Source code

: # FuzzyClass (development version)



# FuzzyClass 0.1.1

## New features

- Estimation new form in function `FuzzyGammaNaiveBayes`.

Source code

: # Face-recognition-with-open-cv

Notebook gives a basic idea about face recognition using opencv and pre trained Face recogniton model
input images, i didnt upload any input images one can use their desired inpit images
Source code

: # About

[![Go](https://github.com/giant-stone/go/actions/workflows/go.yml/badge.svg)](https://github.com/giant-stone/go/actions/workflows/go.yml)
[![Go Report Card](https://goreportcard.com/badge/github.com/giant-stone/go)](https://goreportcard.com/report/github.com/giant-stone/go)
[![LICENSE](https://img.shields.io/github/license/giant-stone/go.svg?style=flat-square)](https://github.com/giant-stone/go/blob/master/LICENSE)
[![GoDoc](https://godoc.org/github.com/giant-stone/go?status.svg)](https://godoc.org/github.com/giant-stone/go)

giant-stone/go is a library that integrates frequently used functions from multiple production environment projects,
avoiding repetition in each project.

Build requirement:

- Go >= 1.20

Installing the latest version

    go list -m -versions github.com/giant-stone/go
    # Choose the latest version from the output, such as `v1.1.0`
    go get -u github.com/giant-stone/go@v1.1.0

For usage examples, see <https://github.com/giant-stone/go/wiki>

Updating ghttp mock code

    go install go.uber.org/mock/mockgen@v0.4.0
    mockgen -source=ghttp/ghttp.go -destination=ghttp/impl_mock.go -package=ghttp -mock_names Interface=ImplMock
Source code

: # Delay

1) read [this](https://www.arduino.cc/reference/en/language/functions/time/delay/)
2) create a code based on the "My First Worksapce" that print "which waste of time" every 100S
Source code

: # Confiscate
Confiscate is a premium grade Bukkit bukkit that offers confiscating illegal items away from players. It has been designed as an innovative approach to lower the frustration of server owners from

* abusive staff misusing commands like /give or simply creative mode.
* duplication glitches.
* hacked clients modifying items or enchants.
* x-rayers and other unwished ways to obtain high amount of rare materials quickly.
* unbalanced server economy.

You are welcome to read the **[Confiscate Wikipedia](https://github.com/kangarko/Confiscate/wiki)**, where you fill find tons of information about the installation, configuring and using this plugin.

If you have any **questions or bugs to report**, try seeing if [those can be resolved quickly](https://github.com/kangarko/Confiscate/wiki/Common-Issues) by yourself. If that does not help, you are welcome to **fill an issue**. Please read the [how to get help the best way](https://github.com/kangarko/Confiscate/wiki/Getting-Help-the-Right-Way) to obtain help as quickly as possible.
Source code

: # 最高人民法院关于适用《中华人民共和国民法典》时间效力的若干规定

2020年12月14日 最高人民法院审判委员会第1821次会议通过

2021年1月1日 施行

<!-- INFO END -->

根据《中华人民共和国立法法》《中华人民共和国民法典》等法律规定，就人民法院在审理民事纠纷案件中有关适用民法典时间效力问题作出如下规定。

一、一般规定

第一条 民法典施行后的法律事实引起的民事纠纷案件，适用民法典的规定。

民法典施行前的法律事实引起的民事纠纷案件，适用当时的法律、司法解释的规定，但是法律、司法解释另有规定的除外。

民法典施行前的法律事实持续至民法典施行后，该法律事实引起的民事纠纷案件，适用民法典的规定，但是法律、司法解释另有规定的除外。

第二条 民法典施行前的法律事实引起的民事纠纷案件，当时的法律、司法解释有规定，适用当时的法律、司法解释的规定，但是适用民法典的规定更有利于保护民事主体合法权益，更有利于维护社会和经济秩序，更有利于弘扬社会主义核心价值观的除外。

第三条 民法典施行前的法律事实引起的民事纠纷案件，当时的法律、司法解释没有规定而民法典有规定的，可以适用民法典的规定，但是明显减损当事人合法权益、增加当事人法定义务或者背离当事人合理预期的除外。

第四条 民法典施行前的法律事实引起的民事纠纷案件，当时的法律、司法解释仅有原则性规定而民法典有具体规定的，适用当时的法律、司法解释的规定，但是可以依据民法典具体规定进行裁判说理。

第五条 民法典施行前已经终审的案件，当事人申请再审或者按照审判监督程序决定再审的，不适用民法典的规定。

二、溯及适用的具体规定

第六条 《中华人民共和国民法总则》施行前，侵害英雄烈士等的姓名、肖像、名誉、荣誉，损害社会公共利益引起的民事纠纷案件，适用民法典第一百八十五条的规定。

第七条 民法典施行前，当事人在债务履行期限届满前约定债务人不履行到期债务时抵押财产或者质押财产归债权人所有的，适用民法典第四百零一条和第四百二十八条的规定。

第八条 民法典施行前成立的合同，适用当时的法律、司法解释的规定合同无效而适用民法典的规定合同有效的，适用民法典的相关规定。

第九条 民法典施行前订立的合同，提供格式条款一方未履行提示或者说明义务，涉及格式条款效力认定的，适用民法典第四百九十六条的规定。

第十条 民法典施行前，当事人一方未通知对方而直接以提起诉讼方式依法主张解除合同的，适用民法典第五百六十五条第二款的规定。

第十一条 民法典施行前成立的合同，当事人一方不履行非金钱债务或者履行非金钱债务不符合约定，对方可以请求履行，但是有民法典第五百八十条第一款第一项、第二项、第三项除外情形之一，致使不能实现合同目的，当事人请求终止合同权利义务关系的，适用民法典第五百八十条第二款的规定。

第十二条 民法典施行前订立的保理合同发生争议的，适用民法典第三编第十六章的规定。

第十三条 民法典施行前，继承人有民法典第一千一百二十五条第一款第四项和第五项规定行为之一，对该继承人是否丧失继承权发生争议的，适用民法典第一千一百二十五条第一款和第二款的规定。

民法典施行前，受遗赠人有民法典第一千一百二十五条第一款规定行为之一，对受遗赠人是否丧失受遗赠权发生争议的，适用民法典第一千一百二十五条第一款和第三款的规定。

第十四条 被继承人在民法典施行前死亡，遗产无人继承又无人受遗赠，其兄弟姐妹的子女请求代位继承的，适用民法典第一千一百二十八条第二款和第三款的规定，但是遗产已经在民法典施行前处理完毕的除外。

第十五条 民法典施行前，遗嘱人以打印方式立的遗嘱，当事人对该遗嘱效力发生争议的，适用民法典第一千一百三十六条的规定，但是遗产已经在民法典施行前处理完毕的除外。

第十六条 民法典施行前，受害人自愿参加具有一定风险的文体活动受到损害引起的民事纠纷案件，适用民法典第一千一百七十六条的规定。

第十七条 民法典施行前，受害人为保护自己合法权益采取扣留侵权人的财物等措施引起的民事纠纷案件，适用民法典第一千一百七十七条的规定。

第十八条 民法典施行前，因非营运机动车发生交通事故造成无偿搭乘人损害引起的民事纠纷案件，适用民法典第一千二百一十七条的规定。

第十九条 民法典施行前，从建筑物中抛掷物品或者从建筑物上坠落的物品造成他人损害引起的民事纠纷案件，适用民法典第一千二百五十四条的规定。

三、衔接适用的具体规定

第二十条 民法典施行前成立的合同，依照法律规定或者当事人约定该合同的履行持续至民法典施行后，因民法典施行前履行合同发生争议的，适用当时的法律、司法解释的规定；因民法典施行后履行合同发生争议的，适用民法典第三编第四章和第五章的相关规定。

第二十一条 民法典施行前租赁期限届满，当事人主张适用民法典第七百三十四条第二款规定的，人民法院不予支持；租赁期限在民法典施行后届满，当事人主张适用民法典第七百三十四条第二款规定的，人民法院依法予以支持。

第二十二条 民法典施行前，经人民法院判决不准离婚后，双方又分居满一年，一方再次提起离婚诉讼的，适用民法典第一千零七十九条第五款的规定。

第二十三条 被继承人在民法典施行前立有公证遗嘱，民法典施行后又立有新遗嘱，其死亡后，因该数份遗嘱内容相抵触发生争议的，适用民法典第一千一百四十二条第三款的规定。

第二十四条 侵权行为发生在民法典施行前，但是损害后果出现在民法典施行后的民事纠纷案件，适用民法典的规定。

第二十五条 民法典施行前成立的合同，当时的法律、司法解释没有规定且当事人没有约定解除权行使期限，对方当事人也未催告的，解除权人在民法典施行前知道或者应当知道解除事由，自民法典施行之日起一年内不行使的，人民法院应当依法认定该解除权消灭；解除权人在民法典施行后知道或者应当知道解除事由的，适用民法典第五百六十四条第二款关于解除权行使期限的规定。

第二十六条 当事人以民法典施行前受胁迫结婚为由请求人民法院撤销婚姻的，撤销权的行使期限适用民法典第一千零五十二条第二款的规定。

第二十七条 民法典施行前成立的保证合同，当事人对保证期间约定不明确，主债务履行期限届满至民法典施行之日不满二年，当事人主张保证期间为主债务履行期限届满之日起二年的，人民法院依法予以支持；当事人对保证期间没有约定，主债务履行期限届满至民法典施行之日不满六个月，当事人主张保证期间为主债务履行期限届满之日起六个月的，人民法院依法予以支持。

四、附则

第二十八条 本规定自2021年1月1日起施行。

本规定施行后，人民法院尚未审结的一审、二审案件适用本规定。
══════
**YOUR OBJECTIVE**:
Set down, unchanged, only those lines above that fall between the line with "Updating ghttp mock code" and the line with "Confiscate is a", the two end lines included.

**COMPLETED TASK**:
Updating ghttp mock code

    go install go.uber.org/mock/mockgen@v0.4.0
    mockgen -source=ghttp/ghttp.go -destination=ghttp/impl_mock.go -package=ghttp -mock_names Interface=ImplMock
Source code

: # Delay

1) read [this](https://www.arduino.cc/reference/en/language/functions/time/delay/)
2) create a code based on the "My First Worksapce" that print "which waste of time" every 100S
Source code

: # Confiscate
Confiscate is a premium grade Bukkit bukkit that offers confiscating illegal items away from players. It has been designed as an innovative approach to lower the frustration of server owners from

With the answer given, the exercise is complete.